I find it really hard to visualize reshaping 4D 5D arrays in numpy/pytorch. (I assume both reshape in similar patter, I am using pytorch currently!).
Like suppose I have videos with dimension [N x C x D x H x W]
(num videos x channels video x frames video x height video x width video)
Suppose I want to reshape video into frames as [N x C x H x W], how should I proceed in reshape.
Simple applying x = x.reshape(N*D, C, H, W)
doesn't actually do it, it gives wrong order of elements.
Can you help me with how to do this, and any slight of intuition of pattern you used?
On a sidenote, if i have one video (i.e suppose 1x3x100x256x256 I use :
the following code approach:
x = x.squeeze(0).T.reshape((100,3,256,256))[:,:,None,:,:]
and it worksgreat.
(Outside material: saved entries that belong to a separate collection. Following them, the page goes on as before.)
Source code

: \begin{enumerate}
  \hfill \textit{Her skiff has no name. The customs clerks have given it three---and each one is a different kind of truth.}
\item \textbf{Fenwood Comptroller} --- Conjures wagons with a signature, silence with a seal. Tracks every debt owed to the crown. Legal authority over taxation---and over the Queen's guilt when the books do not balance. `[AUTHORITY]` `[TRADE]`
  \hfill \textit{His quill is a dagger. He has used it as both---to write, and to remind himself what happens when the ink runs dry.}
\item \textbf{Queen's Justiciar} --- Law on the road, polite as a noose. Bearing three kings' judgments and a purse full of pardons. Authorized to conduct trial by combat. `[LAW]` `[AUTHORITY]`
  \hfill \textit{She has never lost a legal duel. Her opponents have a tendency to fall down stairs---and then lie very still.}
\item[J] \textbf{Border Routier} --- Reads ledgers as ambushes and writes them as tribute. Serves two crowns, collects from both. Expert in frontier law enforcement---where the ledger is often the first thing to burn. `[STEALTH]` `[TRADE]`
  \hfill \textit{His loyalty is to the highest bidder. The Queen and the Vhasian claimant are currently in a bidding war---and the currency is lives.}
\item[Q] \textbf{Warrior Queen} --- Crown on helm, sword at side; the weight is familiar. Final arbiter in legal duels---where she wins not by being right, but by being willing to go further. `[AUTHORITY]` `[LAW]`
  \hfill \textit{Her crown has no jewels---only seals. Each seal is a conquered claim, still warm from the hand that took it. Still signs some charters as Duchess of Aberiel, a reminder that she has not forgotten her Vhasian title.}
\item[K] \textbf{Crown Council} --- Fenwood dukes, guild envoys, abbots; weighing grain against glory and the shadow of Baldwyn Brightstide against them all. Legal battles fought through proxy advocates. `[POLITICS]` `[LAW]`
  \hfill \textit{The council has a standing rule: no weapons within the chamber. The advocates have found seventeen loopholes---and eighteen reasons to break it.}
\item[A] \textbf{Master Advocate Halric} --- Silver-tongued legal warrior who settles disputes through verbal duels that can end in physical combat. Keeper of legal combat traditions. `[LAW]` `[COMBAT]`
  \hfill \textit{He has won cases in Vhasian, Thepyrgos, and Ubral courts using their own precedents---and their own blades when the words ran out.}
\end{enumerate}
Couldnt figure out for more than 1 video.
Thanks!
As per the request :
input = np.random.randn(N,C,D,H,W)
output = np.zeros((N*D,C,H,W))
As per the request, a for loop based code to show what I want
for h in range(N):
for i in range(D):
for j in range(C):
for k in range(H):
for l in range(W):
output[h*D + i,j,k,l] = input[h,j,i,k,l]